We had a snack before we went to bed, and a last look at the scrapbook. I couldn’t help but think that if she quit, we’d never know about the islands that were just tree-covered rocks, eaten away by waves at the base, rising out of a perfectly blue sea. She wouldn’t explain who the men in blue head veils were, or the women who wore masks that were made of coins. We’d never find out how to get to the buildings that were carved into a pink stone cliff. I’m pretty sure Janice was thinking the same thing, because she lingered over the scrapbook, turning pages with a gloomy look on her face. X-ray had to gently take the book from her and tell her it was time to go to bed.

We lay awake with the lights out once more, waiting for X-ray. When she came upstairs, we all went to our doors to listen. “Yick,” was her only comment when she tried the
doorknob at her room and found oil on it. It wasn’t even a
loud
“yick.” She went inside.

We went to listen at her door, for what good it did us. She had to have found we’d soaped half of her toilet seat and honeyed the other half, just as she must have discovered we’d restuffed her pillow with old Easter grass and short-sheeted her bed. The problem was, if she did anything when she found all those surprises, it wasn’t noisy. We heard a thing or two that might have been sighs—that was all. We gave up and went to bed once she turned out her light, after we did one last thing. We got macramé cord from the crafts room, a thick, braided rope of it. First we tied it around X-ray’s doorknob, making sure it was tied tight. Then we pulled it across the hall, wrapping it first around Keisha’s doorknob, then Maria’s. We figured X-ray would go nuts when she found she couldn’t get out.

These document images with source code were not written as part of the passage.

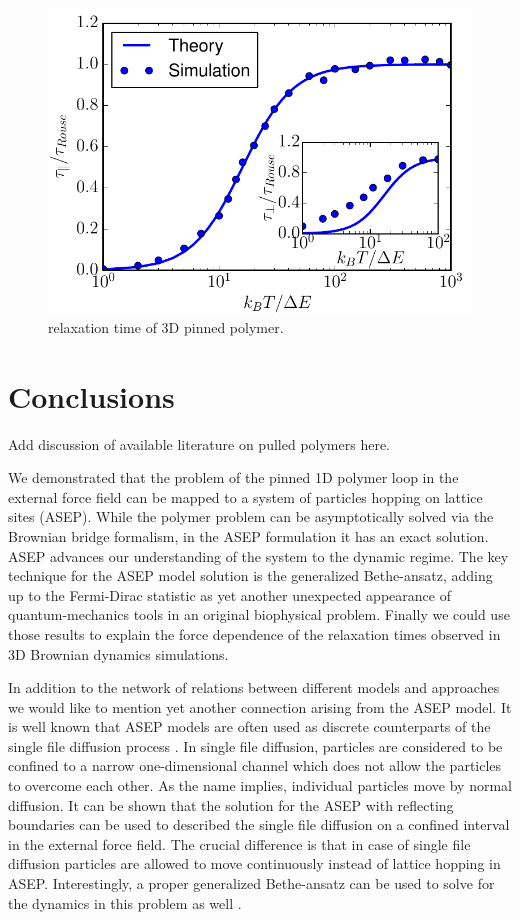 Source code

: \documentclass[aps,showpacs,twocolumn,floatfix,prx,superscriptaddress]{revtex4-1}
\begin{document}
\begin{figure}[htpb]
    \centering
    \includegraphics[width=1.0\linewidth]{relaxation3D}
    \caption{relaxation time of 3D pinned polymer.}
    \label{fig:relaxation3D}
\end{figure}
 
\section{Conclusions}
{\color{red}Add discussion of available literature on pulled polymers here.}

We demonstrated that the problem of the pinned 1D polymer loop in the external force field can be mapped to a system of particles hopping on lattice sites (ASEP). While the polymer problem can be asymptotically solved via the Brownian bridge formalism, in the ASEP formulation it has an exact solution. ASEP advances our understanding of the system to the dynamic regime. The key technique for the ASEP model solution is the generalized Bethe-ansatz, adding up to the Fermi-Dirac statistic as yet another unexpected appearance of quantum-mechanics tools in an original biophysical problem. Finally we could use those results to explain the force dependence of the relaxation times observed in 3D Brownian dynamics simulations.

In addition to the network of relations between different models and approaches we would like to mention yet another connection arising from the ASEP model. It is well known that ASEP models are often used as discrete counterparts of the single file diffusion process \cite{Lizana2008,Barkai2009}. In single file diffusion, particles are considered to be confined to a narrow one-dimensional channel which does not allow the particles to overcome each other. As the name implies, individual particles move by normal diffusion. It can be shown that the solution for the ASEP with reflecting boundaries can be used to described the single file diffusion on a confined interval in the external force field. The crucial difference is that in case of single file diffusion particles are allowed to move continuously instead of lattice hopping in ASEP. Interestingly, a proper generalized Bethe-ansatz can be used to solve for the dynamics in this problem as well \cite{Lizana2008}. 
\end{document}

I was up with an attack an hour before my alarm rang, so I showered and dressed. I figured it wasn’t
so
bad: at least I could see what happened when X-ray tried to go downstairs. I tiptoed into Ana’s room: if I watched through the door, holding it barely open, I’d get a view of X-ray’s room. Ana didn’t even stir when I came in—she slept like the dead.

I heard the muffled sound of the housemothers’ alarm clock. Ten minutes later, I was half-asleep when I heard a knob rattle. X-ray’s door opened a bare inch, no more. The cord shook twice, as if X-ray had really yanked on the door. Then it eased.

She
couldn’t
give up so easily.

The cord tightened again as her door opened as far as it
would go. Then I saw a silvery gleam. A knife began to saw at the cord. Within seconds it fell to the floor, cut through. X-ray came out, looking tired. Calmly she folded up her penknife and stuck it in her pocket. Then she gathered the cord, undoing it from Keisha’s and Maria’s doors without a sound. She coiled it, yawned, stuck it in her pocket, and went downstairs.